- Interactive map of Roosevelt Park
- Type: Public City Park
- Location: 330 Roosevelt San Antonio, Texas
- Coordinates: 29°24′3″N 98°29′19″W﻿ / ﻿29.40083°N 98.48861°W
- Area: 12.9 acres (0.052 km^{2})
- Created: 1920
- Operator: San Antonio Parks and Recreation

= Roosevelt Park (San Antonio) =

Public park in San Antonio, Texas

Roosevelt Park in San Antonio, Texas is named for President Theodore Roosevelt. The origins of the park date to 1888, when it was known as the International Fair Grounds.

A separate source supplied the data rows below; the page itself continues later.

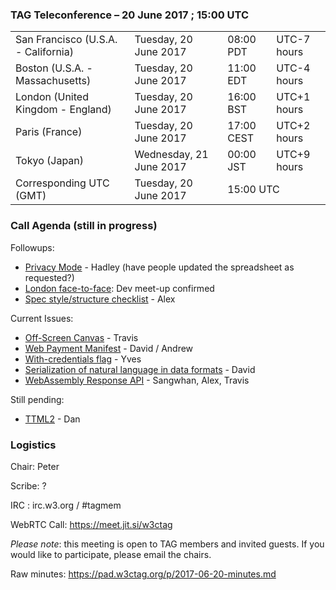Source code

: ### TAG Teleconference – 20 June 2017 ; 15:00 UTC

<table>
<tr><td> San Francisco (U.S.A. - California) <td> Tuesday, 20 June 2017 <td> 08:00 PDT <td> UTC-7 hours
<tr><td> Boston (U.S.A. - Massachusetts) <td> Tuesday, 20 June 2017 <td> 11:00 EDT <td> UTC-4 hours
<tr><td> London (United Kingdom - England) <td> Tuesday, 20 June 2017 <td> 16:00 BST <td> UTC+1 hours
<tr><td> Paris (France) <td> Tuesday, 20 June 2017 <td> 17:00 CEST <td> UTC+2 hours
<tr><td> Tokyo (Japan) <td> Wednesday, 21 June 2017 <td> 00:00 JST <td> UTC+9 hours
<tr><td> Corresponding UTC (GMT) <td> Tuesday, 20 June 2017 <td colspan=2> 15:00 UTC
</table>

### Call Agenda (still in progress)

Followups:
* [Privacy Mode](https://github.com/w3ctag/design-reviews/issues/101) - Hadley (have people updated the spreadsheet as requested?)
* [London face-to-face](https://github.com/w3ctag/meetings/tree/gh-pages/2017/07-london): Dev meet-up confirmed
* [Spec style/structure checklist](https://github.com/w3ctag/design-reviews/issues/136) - Alex

Current Issues:
* [Off-Screen Canvas](https://github.com/w3ctag/design-reviews/issues/141) - Travis
* [Web Payment Manifest](https://github.com/w3ctag/design-reviews/issues/162) - David / Andrew
* [With-credentials flag](https://github.com/w3ctag/design-reviews/issues/76) - Yves
* [Serialization of natural language in data formats](https://github.com/w3ctag/design-reviews/issues/178) - David
* [WebAssembly Response API](https://github.com/w3ctag/design-reviews/issues/167) - Sangwhan, Alex, Travis

Still pending:
* [TTML2](https://github.com/w3ctag/design-reviews/issues/138) - Dan

### Logistics

Chair: Peter

Scribe: ?

IRC : irc.w3.org / #tagmem

WebRTC Call: https://meet.jit.si/w3ctag

*Please note*: this meeting is open to TAG members and invited guests. If you would like to participate, please email the chairs.

Raw minutes: https://pad.w3ctag.org/p/2017-06-20-minutes.md
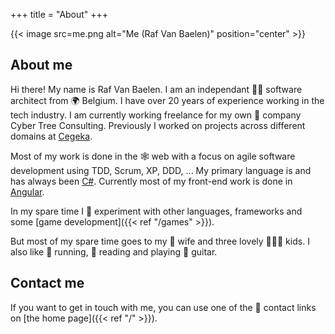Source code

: +++
title = "About"
+++

{{< image src=me.png alt="Me (Raf Van Baelen)" position="center" >}}

## About me
Hi there! My name is Raf Van Baelen. I am an independant 🦸‍♂️ software architect from 🌍 Belgium.
I have over 20 years of experience working in the tech industry. I am currently working freelance for my own 💼 company Cyber Tree Consulting. Previously I worked on projects across different domains at [Cegeka](https://www.cegeka.com).

Most of my work is done in the 🕸 web with a focus on agile software development using TDD, Scrum, XP, DDD, ...
My primary language is and has always been [C#](https://dotnet.microsoft.com). Currently most of my front-end work is done in [Angular](https://angular.io).

In my spare time I 🧪 experiment with other languages, frameworks and some [game development]({{< ref "/games" >}}).

But most of my spare time goes to my 👩 wife and three lovely 👨‍👩‍👧 kids.
I also like 👟 running, 📘 reading and playing 🎸 guitar.

## Contact me
If you want to get in touch with me, you can use one of the 📧 contact links on [the home page]({{< ref "/" >}}).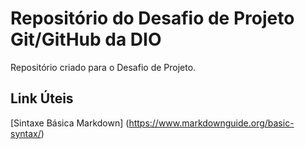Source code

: # Repositório do Desafio de Projeto Git/GitHub da DIO
Repositório criado para o Desafio de Projeto.
## Link Úteis
[Sintaxe Básica Markdown] (https://www.markdownguide.org/basic-syntax/)

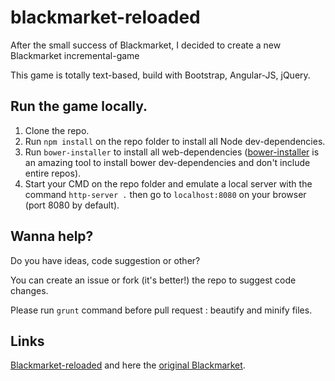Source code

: # blackmarket-reloaded

After the small success of Blackmarket, I decided to create a new Blackmarket incremental-game

This game is totally text-based, build with Bootstrap, Angular-JS, jQuery.

## Run the game locally.

1. Clone the repo.
2. Run `npm install` on the repo folder to install all Node dev-dependencies.
3. Run `bower-installer` to install all web-dependencies ([bower-installer](https://github.com/blittle/bower-installer) is an amazing tool to install bower dev-dependencies and don't include entire repos).
4. Start your CMD on the repo folder and emulate a local server with the command `http-server .` then go to `localhost:8080` on your browser (port 8080 by default).

## Wanna help?

Do you have ideas, code suggestion or other?

You can create an issue or fork (it's better!) the repo to suggest code changes.

Please run `grunt` command before pull request : beautify and minify files.

## Links

[Blackmarket-reloaded](http://totominc.github.io/blackmarket-reloaded) and here the [original Blackmarket](http://totominc.github.io/blackmarket).
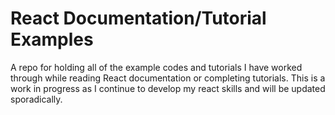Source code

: # React Documentation/Tutorial Examples
A repo for holding all of the example codes and tutorials I have worked through while reading React documentation or completing tutorials. This is a work in progress as I continue to develop my react skills and will be updated sporadically.

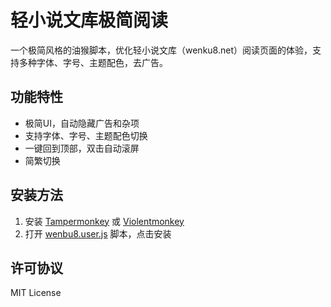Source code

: # 轻小说文库极简阅读

一个极简风格的油猴脚本，优化轻小说文库（wenku8.net）阅读页面的体验，支持多种字体、字号、主题配色，去广告。

## 功能特性
- 极简UI，自动隐藏广告和杂项
- 支持字体、字号、主题配色切换
- 一键回到顶部，双击自动滚屏
- 简繁切换

## 安装方法
1. 安装 [Tampermonkey](https://www.tampermonkey.net/) 或 [Violentmonkey](https://violentmonkey.github.io/)
2. 打开 [wenbu8.user.js](./wenbu8.user.js) 脚本，点击安装



## 许可协议
MIT License 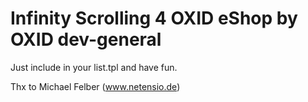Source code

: Infinity Scrolling 4 OXID eShop by OXID dev-general
===
 
Just include in your list.tpl and have fun.
 
Thx to Michael Felber (www.netensio.de) 
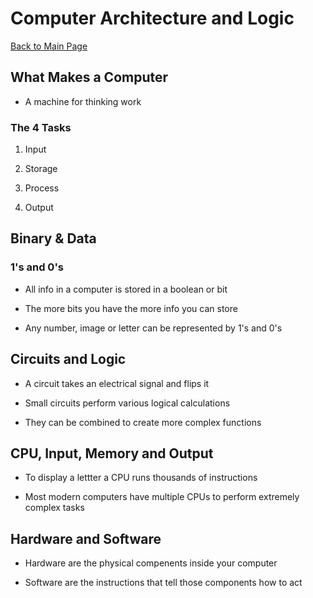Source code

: # Computer Architecture and Logic

[Back to Main Page](README.md)

## What Makes a Computer

- A machine for thinking work

### The 4 Tasks

1. Input

1. Storage

1. Process

1. Output

## Binary & Data

### 1's and 0's

- All info in a computer is stored in a boolean or bit

- The more bits you have the more info you can store

- Any number, image or letter can be represented by 1's and 0's

## Circuits and Logic

- A circuit takes an electrical signal and flips it

- Small circuits perform various logical calculations

- They can be combined to create more complex functions

## CPU, Input, Memory and Output

- To display a lettter a CPU runs thousands of instructions

- Most modern computers have multiple CPUs to perform extremely complex tasks

## Hardware and Software

- Hardware are the physical compenents inside your computer

- Software are the instructions that tell those components how to act

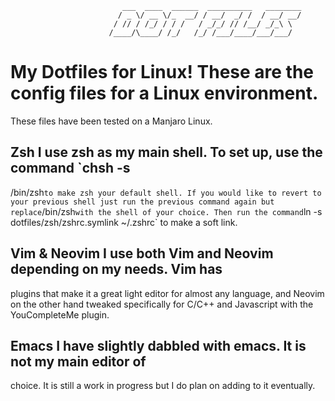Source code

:                              ___  ____  ______  __________   ________
                            / _ \/ __ \/_  __/ / __/  _/ /  / __/ __/
                           / // / /_/ / / /   / _/_/ // /__/ _/_\ \  
                          /____/\____/ /_/   /_/ /___/____/___/___/  
                                                                     

# My Dotfiles for Linux!  These are the config files for a Linux environment.
These files have been tested on a Manjaro Linux. 

## Zsh I use zsh as my main shell. To set up, use the command `chsh -s
/bin/zsh` to make zsh your default shell. If you would like to revert to your
previous shell just run the previous command again but replace `/bin/zsh` with
the shell of your choice. Then run the command `ln -s
dotfiles/zsh/zshrc.symlink ~/.zshrc` to make a soft link.

## Vim & Neovim I use both Vim and Neovim depending on my needs. Vim has
plugins that make it a great light editor for almost any language, and Neovim
on the other hand tweaked specifically for C/C++ and Javascript with the
YouCompleteMe plugin.

## Emacs I have slightly dabbled with emacs. It is not my main editor of
choice. It is still a work in progress but I do plan on adding to it
eventually.


                                                                                  
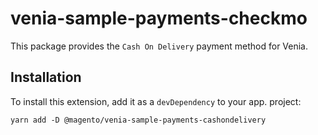 # venia-sample-payments-checkmo

This package provides the `Cash On Delivery` payment method for Venia.

## Installation

To install this extension, add it as a `devDependency` to your app.
project:

`yarn add -D @magento/venia-sample-payments-cashondelivery`
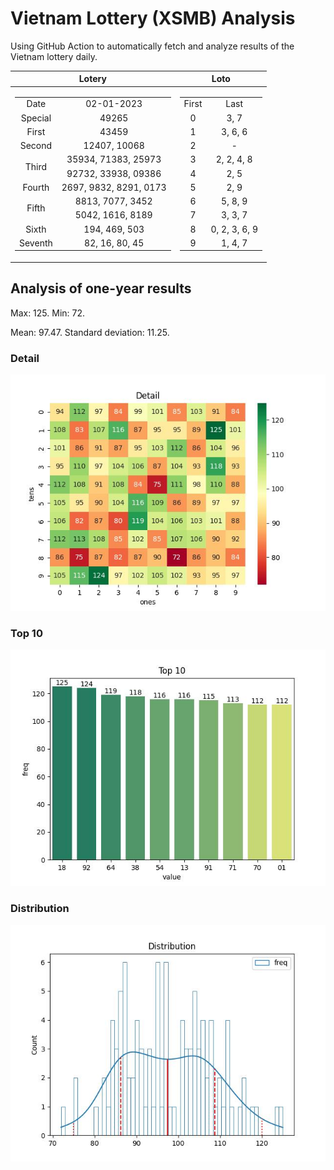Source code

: # Vietnam Lottery (XSMB) Analysis

Using GitHub Action to automatically fetch and analyze results of the Vietnam lottery daily.

| Lotery      | Loto |
| :-----------: | :-----------: |
| <table><tr><td>Date</td><td>02-01-2023</td></tr><tr><td>Special</td><td>49265</td></tr><tr><td>First</td><td>43459</td></tr><tr><td>Second</td><td>12407, 10068</td></tr><tr><td rowspan="2">Third</td><td>35934, 71383, 25973</td></tr><tr><td>92732, 33938, 09386</td></tr><tr><td>Fourth</td><td>2697, 9832, 8291, 0173</td></tr><tr><td rowspan="2">Fifth</td><td>8813, 7077, 3452</td></tr><tr><td>5042, 1616, 8189</td></tr><tr><td>Sixth</td><td>194, 469, 503</td></tr><tr><td>Seventh</td><td>82, 16, 80, 45</td></tr></table> | <table><tr><td>First</td><td>Last</td></tr><tr><td>0</td><td>3, 7</td></tr><tr><td>1</td><td>3, 6, 6</td></tr><tr><td>2</td><td>-</td></tr><tr><td>3</td><td>2, 2, 4, 8</td></tr><tr><td>4</td><td>2, 5</td></tr><tr><td>5</td><td>2, 9</td></tr><tr><td>6</td><td>5, 8, 9</td></tr><tr><td>7</td><td>3, 3, 7</td></tr><tr><td>8</td><td>0, 2, 3, 6, 9</td></tr><tr><td>9</td><td>1, 4, 7</td></tr></table> |

<h2>Analysis of one-year results</h2>

Max: 125. Min: 72.

Mean: 97.47. Standard deviation: 11.25.

<h3>Detail</h3>

![Detail](images/heatmap.jpg)

<h3>Top 10</h3>

![Top 10](images/top-10.jpg)

<h3>Distribution</h3>

![Distribution](images/distribution.jpg)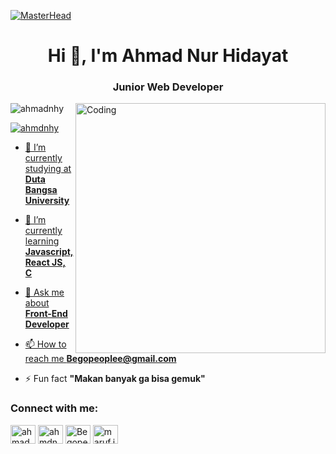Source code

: [![MasterHead](https://maruf001-mt.github.io/Premium-Delivery/web.gif)](https://ahmadnh.vercel.app/)
<h1 align="center">Hi 👋, I'm Ahmad Nur Hidayat</h1>
<h3 align="center">Junior Web Developer</h3>
<img align="right" alt="Coding" width="400" src="https://cdn.dribbble.com/users/1928646/screenshots/4884082/media/c893720298aead2e6edf7c6f7a100a6a.gif">


<p align="left"> <img src="https://komarev.com/ghpvc/?username=ahmadnhy&label=Profile%20views&color=blueviolet&style=flat" alt="ahmadnhy" /> </p>

<p align="left"> <a href="https://instagram.com/ahmdnhy?igshid=MzNlNGNkZWQ4Mg==" target="blank"><img src="https://img.shields.io/badge/follow @Ahmdnhy-E4405F?style=for-the-badge&logo=instagram&logoColor=white" alt="ahmdnhy"  </p>

- 🔭 I’m currently studying at **Duta Bangsa University**

- 🌱 I’m currently learning **Javascript, React JS, C**

- 💬 Ask me about **Front-End Developer**

- 📫 How to reach me **Begopeoplee@gmail.com**

- ⚡ Fun fact **"Makan banyak ga bisa gemuk"**

<h3 align="left">Connect with me:</h3>
<p align="left">
<a href="https://www.linkedin.com/in/ahmad-nur-hidayat-725a91279/" target="blank"><img align="center" src="https://raw.githubusercontent.com/rahuldkjain/github-profile-readme-generator/master/src/images/icons/Social/linked-in-alt.svg" alt="ahmadnh" height="30" width="40" /></a>
<a href="https://instagram.com/ahmdnhy" target="blank"><img align="center" src="https://raw.githubusercontent.com/rahuldkjain/github-profile-readme-generator/master/src/images/icons/Social/instagram.svg" alt="ahmdnhy" height="30" width="40" /></a>
<a href="https://twitter.com/begopeoplee?t=VH4t4kaRPooidcUs5dumlQ&s=09" target="blank"><img align="center" src="https://raw.githubusercontent.com/rahuldkjain/github-profile-readme-generator/master/src/images/icons/Social/twitter.svg" alt="Begopeoplee" height="30" width="40" /></a>
<a href="https://www.facebook.com/ahmad.nurhidayat.50309" target="blank"><img align="center" src="https://raw.githubusercontent.com/rahuldkjain/github-profile-readme-generator/master/src/images/icons/Social/facebook.svg" alt="maruf.jisan.33" height="30" width="40" /></a>
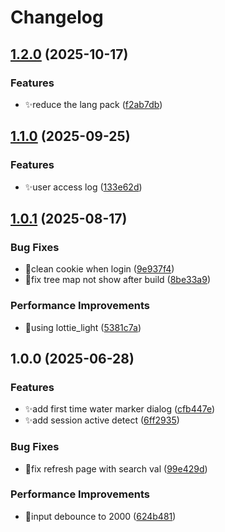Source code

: # Changelog

## [1.2.0](https://github.com/hks2002/docs-web/compare/v1.1.0...v1.2.0) (2025-10-17)


### Features

* ✨reduce the lang pack ([f2ab7db](https://github.com/hks2002/docs-web/commit/f2ab7db5e69deb75f780f17bc64ae18ab974f441))

## [1.1.0](https://github.com/hks2002/docs-web/compare/v1.0.1...v1.1.0) (2025-09-25)


### Features

* ✨user access log ([133e62d](https://github.com/hks2002/docs-web/commit/133e62d30506f3eab5a2190245f27e716ee76c20))

## [1.0.1](https://github.com/hks2002/docs-web/compare/v1.0.0...v1.0.1) (2025-08-17)


### Bug Fixes

* 🐛clean cookie when login ([9e937f4](https://github.com/hks2002/docs-web/commit/9e937f40fccc0b75d525878dec2056d454668df4))
* 🐛fix tree map not show after build ([8be33a9](https://github.com/hks2002/docs-web/commit/8be33a965a21716140e8b50536b3b10156433adb))


### Performance Improvements

* 🚀using lottie_light ([5381c7a](https://github.com/hks2002/docs-web/commit/5381c7a9ffe2fef8c599d5006569bd6914cce559))

## 1.0.0 (2025-06-28)


### Features

* ✨add first time water marker dialog ([cfb447e](https://github.com/hks2002/docs-web/commit/cfb447e6ccb10dd51d3abebd7a45381a29ed5a1e))
* ✨add session active detect ([6ff2935](https://github.com/hks2002/docs-web/commit/6ff29351f863df7d16dbdf124776ae8ff3ff6e6a))


### Bug Fixes

* 🐛fix refresh page with search val ([99e429d](https://github.com/hks2002/docs-web/commit/99e429d77c39b68dd35e867dee40b5e899d5439d))


### Performance Improvements

* 🚀input debounce to 2000 ([624b481](https://github.com/hks2002/docs-web/commit/624b4817bf08e512cbaee59e155f7c9bb90391d7))
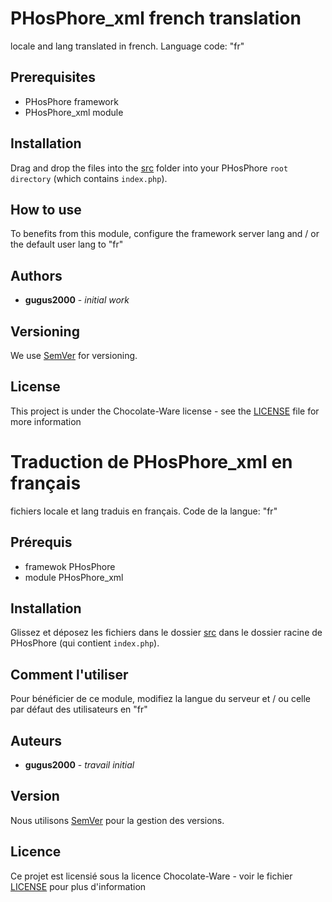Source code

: # PHosPhore_xml french translation

locale and lang translated in french. Language code: "fr"

## Prerequisites

- PHosPhore framework
- PHosPhore_xml module

## Installation

Drag and drop the files into the [src](src) folder into your PHosPhore `root directory` (which contains `index.php`).

## How to use

To benefits from this module, configure the framework server lang and / or the default user lang to "fr"

## Authors

- **gugus2000** - *initial work*

## Versioning

We use [SemVer](https://semver.org) for versioning.

## License

This project is under the Chocolate-Ware license - see the [LICENSE](LICENSE) file for more information

# Traduction de PHosPhore_xml en français

fichiers locale et lang traduis en français. Code de la langue: "fr"

## Prérequis

- framewok PHosPhore
- module PHosPhore_xml

## Installation

Glissez et déposez les fichiers dans le dossier [src](src) dans le dossier racine de PHosPhore (qui contient `index.php`).

## Comment l'utiliser

Pour bénéficier de ce module, modifiez la langue du serveur et / ou celle par défaut des utilisateurs en "fr"

## Auteurs

- **gugus2000** - *travail initial*

## Version

Nous utilisons [SemVer](https://semver.org) pour la gestion des versions.

## Licence

Ce projet est licensié sous la licence Chocolate-Ware - voir le fichier [LICENSE](LICENSE) pour plus d'information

The name was changed to Roosevelt Park in 1920. Its current layout and design was created by the architectural firm of Hare & Hare, and for a brief time was known as Lambert Park, before returning the name to Roosevelt Park

In 1898, Army Lt. Colonel Roosevelt, and then-recent Congressional Medal of Honor recipient Col. Leonard Wood, established recruitment headquarters for the Spanish–American War at the Menger Hotel, with Wood signing up volunteers on the hotel patio and Roosevelt working out of its bar room. Enlistees were encamped and trained by Roosevelt in what is now the 12.9-acre Roosevelt Park.

The recruits would come to be known as Roosevelt's Rough Riders. Roosevelt himself noted that Texans, in particular active Texas Rangers, made up a large percentage of the volunteers.

The current park was once owned by Bexar County. When the City of San Antonio assumed ownership of the facility in 1920, the park was named Roosevelt Park.